Citado quede como anécdota que, meses después de Berna, el nuevo presidente, Enric Llaudet, quiso compensar la enorme decepción cosechada entre la hinchada gastándose 20 de los 25 millones enviados por Moratti padre desde Milán en ¡quince! fichajes de supuesto postín. No funcionaron ni un 20 % de ellos, no se taparon agujeros en las paupérrimas cuentas y, en todo caso, apenas se asistió a la inauguración formal de la época conocida como la travesía del desierto, un solar de rendimiento que duró 12 años, nada menos, hasta el advenimiento de Johan Cruyff. Puesto en paralelismo histórico, por aquello de que todo queda escrito en los anales, Llaudet hizo con los dineros de Suárez lo que Gaspart despilfarró, aún peor, cuarenta años más tarde a la salud de Luis Figo.

 

El partido fue desdichado, de principio a fin. No era Suárez el único que lo dejaba. También los mentideros hablaban sin parar sobre la oferta recibida desde River Plate, lanzada por su legendario presidente Antonio Vespucio Liberti, para llevarse a Laci Kubala camino de Buenos Aires. Todo sonaba a final de época. Máxime cuando Antonio Ramallets, el mejor portero que jamás defendió al Barça hasta la eclosión de Víctor Valdés, sufrió en aquellos noventa minutos una especie de tiro de gracia deportivo. El llamado gato con alas o Gato de Maracaná, ya veterano, la pifió en el primer gol luso con una atolondrada salida, se metió el segundo al chocar contra un poste tras un globo defensivo de Gensana y se lanzó tarde, tal vez tapado, en la fulminante volea de Coluna que significaría el tercero. El gran Ramallets, cancerbero de fuerte carácter, colgó las botas al salir de Suiza, punto, sin que nadie pudiera variar tan drástica decisión. Kubala recibiría un homenaje de despedida, con Di Stéfano y Puskas a bordo vestidos de azulgrana, cinco meses después, convencido por Llaudet para que se olvidara de Argentina y, a cambio, dirigiera en casa una especie de proto-Masia de escasa duración.

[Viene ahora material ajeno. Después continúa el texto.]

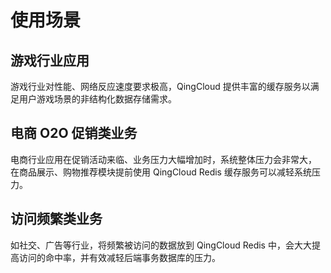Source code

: ---
---

# 使用场景

## 游戏行业应用

游戏行业对性能、网络反应速度要求极高，QingCloud 提供丰富的缓存服务以满足用户游戏场景的非结构化数据存储需求。

## 电商 O2O 促销类业务

电商行业应用在促销活动来临、业务压力大幅增加时，系统整体压力会非常大， 在商品展示、购物推荐模块提前使用 QingCloud Redis 缓存服务可以减轻系统压力。

## 访问频繁类业务

如社交、广告等行业，将频繁被访问的数据放到 QingCloud Redis 中，会大大提高访问的命中率，并有效减轻后端事务数据库的压力。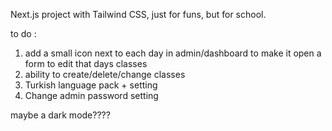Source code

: Next.js project with Tailwind CSS, just for funs, but for school.

to do :
1. add a small icon next to each day in admin/dashboard to make it open a form to edit that days classes
2. ability to create/delete/change classes
3. Turkish language pack + setting
4. Change admin password setting


maybe a dark mode????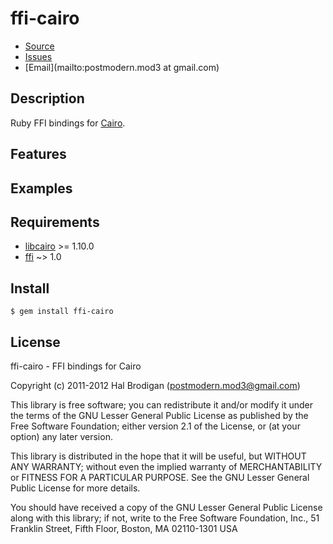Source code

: # ffi-cairo

* [Source](https://github.com/postmodern/ffi-cairo)
* [Issues](https://github.com/postmodern/ffi-cairo/issues)
* [Email](mailto:postmodern.mod3 at gmail.com)

## Description

Ruby FFI bindings for [Cairo](http://cairographics.org).

## Features

## Examples

## Requirements

* [libcairo](http://cairographics.org/) >= 1.10.0
* [ffi](http://github.com/ffi/ffi) ~> 1.0

## Install

    $ gem install ffi-cairo

## License

ffi-cairo - FFI bindings for Cairo

Copyright (c) 2011-2012 Hal Brodigan (postmodern.mod3@gmail.com)

This library is free software; you can redistribute it and/or
modify it under the terms of the GNU Lesser General Public
License as published by the Free Software Foundation; either
version 2.1 of the License, or (at your option) any later version.

This library is distributed in the hope that it will be useful,
but WITHOUT ANY WARRANTY; without even the implied warranty of
MERCHANTABILITY or FITNESS FOR A PARTICULAR PURPOSE.  See the GNU
Lesser General Public License for more details.

You should have received a copy of the GNU Lesser General Public
License along with this library; if not, write to the Free Software
Foundation, Inc., 51 Franklin Street, Fifth Floor, Boston, MA  02110-1301  USA
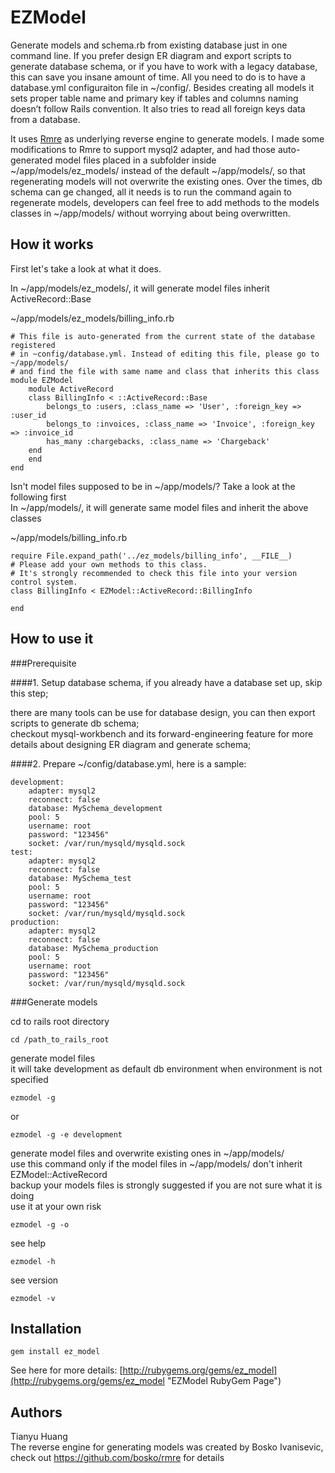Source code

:# EZModel

Generate models and schema.rb from existing database just in one command line. If you prefer design ER diagram and export scripts to generate database schema, or if you have to work with a legacy database, this can save you insane amount of time. All you need to do is to have a database.yml configuraiton file in ~/config/. Besides creating all models it sets proper table name and primary key if tables and columns naming doesn’t follow Rails convention. It also tries to read all foreign keys data from a database.     

It uses [Rmre](https://github.com/bosko/rmre "Rmre") as underlying reverse engine to generate models. I made some modifications to Rmre to support mysql2 adapter, and had those auto-generated model files placed in a subfolder inside ~/app/models/ez_models/ instead of the default ~/app/models/, so that regenerating models will not overwrite the existing ones. Over the times, db schema can ge changed, all it needs is to run the command again to regenerate models, developers can feel free to add methods to the models classes in ~/app/models/ without worrying about being overwritten.


## How it works

First let's take a look at what it does.

In ~/app/models/ez_models/, it will generate model files inherit ActiveRecord::Base    

~/app/models/ez_models/billing_info.rb

	# This file is auto-generated from the current state of the database registered
	# in ~config/database.yml. Instead of editing this file, please go to ~/app/models/
	# and find the file with same name and class that inherits this class
	module EZModel
	    module ActiveRecord
		class BillingInfo < ::ActiveRecord::Base
		    belongs_to :users, :class_name => 'User', :foreign_key => :user_id
		    belongs_to :invoices, :class_name => 'Invoice', :foreign_key => :invoice_id
		    has_many :chargebacks, :class_name => 'Chargeback'
		end
	    end
	end

Isn't model files supposed to be in ~/app/models/? Take a look at the following first   
In ~/app/models/, it will generate same model files and inherit the above classes   

~/app/models/billing_info.rb

	require File.expand_path('../ez_models/billing_info', __FILE__)
	# Please add your own methods to this class.
	# It's strongly recommended to check this file into your version control system.
	class BillingInfo < EZModel::ActiveRecord::BillingInfo

	end


## How to use it

###Prerequisite

####1. Setup database schema, if you already have a database set up, skip this step;

there are many tools can be use for database design, you can then export scripts to generate db schema;   
checkout mysql-workbench and its forward-engineering feature for more details about designing ER diagram and generate schema;    

####2. Prepare ~/config/database.yml, here is a sample:   

	development:
		adapter: mysql2
		reconnect: false
		database: MySchema_development
		pool: 5
		username: root
		password: "123456"
		socket: /var/run/mysqld/mysqld.sock
	test:
		adapter: mysql2
		reconnect: false
		database: MySchema_test
		pool: 5
		username: root
		password: "123456"
		socket: /var/run/mysqld/mysqld.sock
	production:
		adapter: mysql2
		reconnect: false
		database: MySchema_production
		pool: 5
		username: root
		password: "123456"
		socket: /var/run/mysqld/mysqld.sock

###Generate models

cd to rails root directory   

	cd /path_to_rails_root

generate model files   
it will take development as default db environment when environment is not specified  
   
	ezmodel -g
or   

	ezmodel -g -e development

generate model files and overwrite existing ones in ~/app/models/   
use this command only if the model files in ~/app/models/ don't inherit EZModel::ActiveRecord    
backup your models files is strongly suggested if you are not sure what it is doing   
use it at your own risk   

	ezmodel -g -o

see help   

	ezmodel -h

see version   

	ezmodel -v

## Installation

    gem install ez_model   

See here for more details: [http://rubygems.org/gems/ez_model](http://rubygems.org/gems/ez_model "EZModel RubyGem Page")   

## Authors

Tianyu Huang   
The reverse engine for generating models was created by Bosko Ivanisevic, check out https://github.com/bosko/rmre for details


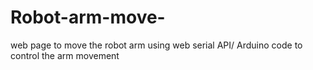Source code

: # Robot-arm-move-
web page to move the robot arm using web serial API/ Arduino code to control the arm movement
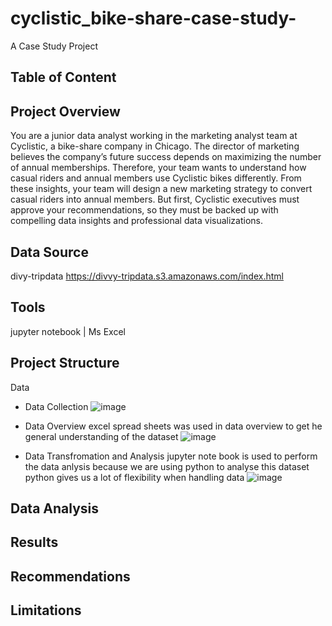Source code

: # cyclistic_bike-share-case-study-
A Case Study Project 

## Table of Content 
## Project Overview 
  You are a junior data analyst working in the marketing analyst team at Cyclistic, a bike-share company in Chicago. The director of marketing believes the company’s future success depends on maximizing the number of annual memberships. Therefore, your team wants to understand how casual riders and annual members use Cyclistic bikes differently. From these insights, your team will design a new marketing strategy to convert casual riders into annual members. But first, Cyclistic executives must approve your recommendations, so they must be backed up with compelling data insights and professional data visualizations.
## Data Source
  divy-tripdata
  https://divvy-tripdata.s3.amazonaws.com/index.html
## Tools
  jupyter notebook | Ms Excel 
## Project Structure
  Data
  - Data Collection
      ![image](https://github.com/user-attachments/assets/1af92dbf-bb7e-4eb5-98ab-59d422dfdcef)

  - Data Overview
    excel spread sheets was used in data overview to get he general understanding of the dataset
    ![image](https://github.com/user-attachments/assets/57e44063-04da-4111-a306-aab84269026e)
 
  - Data Transfromation and Analysis
    jupyter note book is used to perform the data anlysis because we are using python to analyse this dataset 
    python gives us a lot of flexibility when handling data
    ![image](https://github.com/user-attachments/assets/90460f10-0d6b-412a-a79c-08149a6e742e)

## Data Analysis 
## Results 
## Recommendations 
## Limitations 
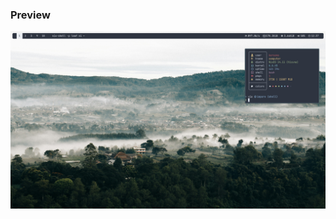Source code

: ### Preview

![preview](https://raw.githubusercontent.com/karyanayandi/dotfiles/main/preview.png) <br />
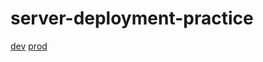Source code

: # server-deployment-practice


[dev](https://q-server-deploy-dev.herokuapp.com/)
[prod](https://q-server-deploy-prod.herokuapp.com/)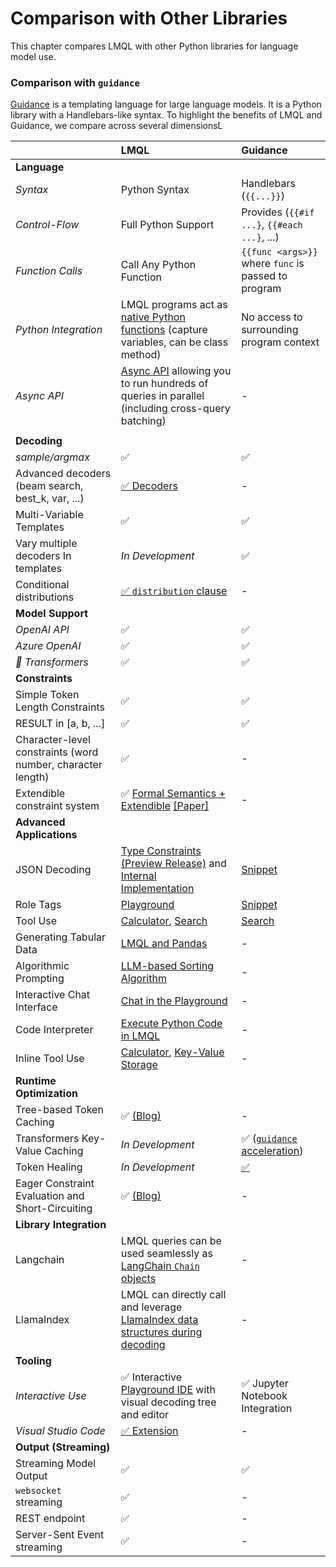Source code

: # Comparison with Other Libraries

This chapter compares LMQL with other Python libraries for language model use.

### Comparison with `guidance`

[Guidance](https://github.com/microsoft/guidance) is a templating language for large language models. It is a Python library with 
a Handlebars-like syntax. To highlight the benefits of LMQL and Guidance, we compare across several dimensionsL

|  | LMQL | Guidance |
| :--- | :--- | :--- |
| **Language** |  |  |
| *Syntax* | Python Syntax | Handlebars  (`{{...}}`)|
| *Control-Flow* | Full Python Support | Provides (`{{#if ...}`, `{{#each ...}`, ...)|
| *Function Calls* | Call Any Python Function | `{{func <args>}}` where `func` is passed to program |
| *Python Integration* | LMQL programs act as [native Python functions](./python.ipynb#Program-Context) (capture variables, can be class method) | No access to surrounding program context |
| *Async API* | [Async API](./python.ipynb) allowing you to run hundreds of queries in parallel (including cross-query batching) | - |
| | | |
| **Decoding** |  |  |
| *sample/argmax* | ✅ | ✅ |
| Advanced decoders (beam search, best_k, var, ...) | [✅ Decoders](../language/decoders.md) | - |
| Multi-Variable Templates | ✅ | ✅ |
| Vary multiple decoders In templates | *In Development* | ✅ |
| Conditional distributions | [✅ `distribution` clause](../language/overview.md#extracting-more-information-with-distributions) | - |
| **Model Support** |  |  |
| *OpenAI API*  | ✅ | ✅ |
| *Azure OpenAI*  | ✅ | ✅ |
| *🤗 Transformers*  | ✅ | ✅ |
| **Constraints** | | |
| Simple Token Length Constraints | ✅ | ✅ |
| RESULT in [a, b, ...] | ✅ | ✅ |
| Character-level constraints (word number, character length) | ✅ | - |
| Extendible constraint system | ✅ [Formal Semantics + Extendible](../language/constraints.html#custom-constraints-and-theoretical-background) [[Paper]](https://arxiv.org/pdf/2212.06094) | - |
| **Advanced Applications** | | |
| JSON Decoding | [Type Constraints (Preview Release)](https://next.lmql.ai) and [Internal Implementation](https://github.com/microsoft/guidance#guaranteeing-valid-syntax-json-example-notebook) | [Snippet](https://github.com/microsoft/guidance#guaranteeing-valid-syntax-json-example-notebook)
| Role Tags | [Playground](https://lmql.ai#chat) | [Snippet](https://github.com/microsoft/guidance#role-based-chat-model-example-notebook)
| Tool Use | [Calculator](https://lmql.ai/playground?snippet=calc), [Search](https://lmql.ai/playground?snippet=wiki) | [Search](https://github.com/microsoft/guidance/blob/main/notebooks/chat.ipynb)
| Generating Tabular Data | [LMQL and Pandas](./pandas.ipynb) | - |
| Algorithmic Prompting | [LLM-based Sorting Algorithm](https://twitter.com/lbeurerkellner/status/1648076868807950337) | - |
| Interactive Chat Interface | [Chat in the Playground](https://twitter.com/lmqllang/status/1645776209702182917) | - |
| Code Interpreter | [Execute Python Code in LMQL](https://twitter.com/lmqllang/status/1654076825457381376) | - |
| Inline Tool Use | [Calculator](https://lmql.ai/playground?snippet=calc), [Key-Value Storage](https://lmql.ai/#kv) | - |
| **Runtime Optimization** | | |
| Tree-based Token Caching | ✅ [(Blog)](https://lmql.ai/blog/release-0.0.6.html) | - |
| Transformers Key-Value Caching | *In Development* | ✅ ([`guidance` acceleration](https://github.com/microsoft/guidance#guidance-acceleration-notebook)) |
| Token Healing | *In Development* | [✅](https://github.com/microsoft/guidance#token-healing-notebook) |
| Eager Constraint Evaluation and Short-Circuiting | ✅ [(Blog)](https://lmql.ai/blog/release-0.0.6.html#short-circuiting-long-constraints) | - |
| **Library Integration** | | |
| Langchain | LMQL queries can be used seamlessly as [LangChain `Chain` objects](./langchain.ipynb#Using-LMQL-from-LangChain) | - |
| LlamaIndex | LMQL can directly call and leverage [LlamaIndex data structures during decoding](./llama_index.ipynb) | - |
| **Tooling** | | |
| *Interactive Use* | ✅ Interactive [Playground IDE](https://lmql.ai/playground) with visual decoding tree and editor | ✅ Jupyter Notebook Integration |
| *Visual Studio Code* | [✅ Extension](https://marketplace.visualstudio.com/items?itemName=lmql-team.lmql) | - |
| **Output (Streaming)** | | |
| Streaming Model Output | ✅ | ✅ |
| `websocket` streaming | ✅ | - |
| REST endpoint | ✅ | - |
| Server-Sent Event streaming | ✅ | - |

Sigamos añadiendo ingredientes en tan magno drama. A Orizaola le dio por lo políticamente correcto mucho antes del neologismo y colocó a Gensana como central-parche, dadas las mencionadas bajas, y al bilbaíno Jesús Garay de tapón defensivo cuando su veteranía ya no daba para tanto. La defensa, completada con Foncho y Gracia, anduvo hecha un flan toda la noche, lastrando para mal la sensacional actuación de Suárez, bien secundado por Evaristo en la punta de ataque y Czibor desde el flanco izquierdo. Kubala actuó como teórico extremo derecho, mayúsculo error dada su escaso fondo físico, sus casi 34 años y una velocidad harto reducida para las características de esa plaza dada la plaga de lesiones que poblaron su carrera. El gran mito jugó un partido horroroso, aunque lanzara un trallazo que, en su violencia, golpeó los dos palos cuadrados antes de salir escupido. Orizaola, simplemente, no se atrevió a relegar al héroe de los 50 hacia las profundidades del banquillo.

 

Contemplado desde la distancia con ganas de salvar algo de tan fenomenal naufragio, citemos los dos goles del Barcelona, bellísimos en su ejecución. El primero, que abría el marcador, obtenido por Sándor Kocsis como si quisiera ratificar el porqué su acertado alias Cabeza de Oro. Un testarazo fulminante, digno de dos orejas, rabo y vuelta al ruedo, por saltar al símil taurino. Y el segundo, de Zoltan Czibor, una volea con las dos piernas en el aire, de máxima dificultad, que también merecería lugar en las escuelas para futuros rematadores de postín. A Czibor, siempre Pájaro Loco, le dio por pedir revancha a la prensa una vez consumado el aquelarre, prometiendo que si el Benfica accedía al segundo encuentro se llevaría “los diez goles que han merecido encajar hoy”. Las anécdotas destiladas durante aquella funesta noche darían para llenar páginas y páginas, pero centrémonos apenas en lo fundamental: han transcurrido 51 años y pasarán siglos hasta que la simple mención del Benfica deje de helar el corazón de los barcelonistas con memoria. Pocos equipos han tardado doce años en recuperarse de una final, del partido que condicionó totalmente su porvenir. El cuadro lisboeta siempre significará la proverbial espina clavada en lo más hondo del alma culé.

 

* Frederic Porta es periodista y escritor.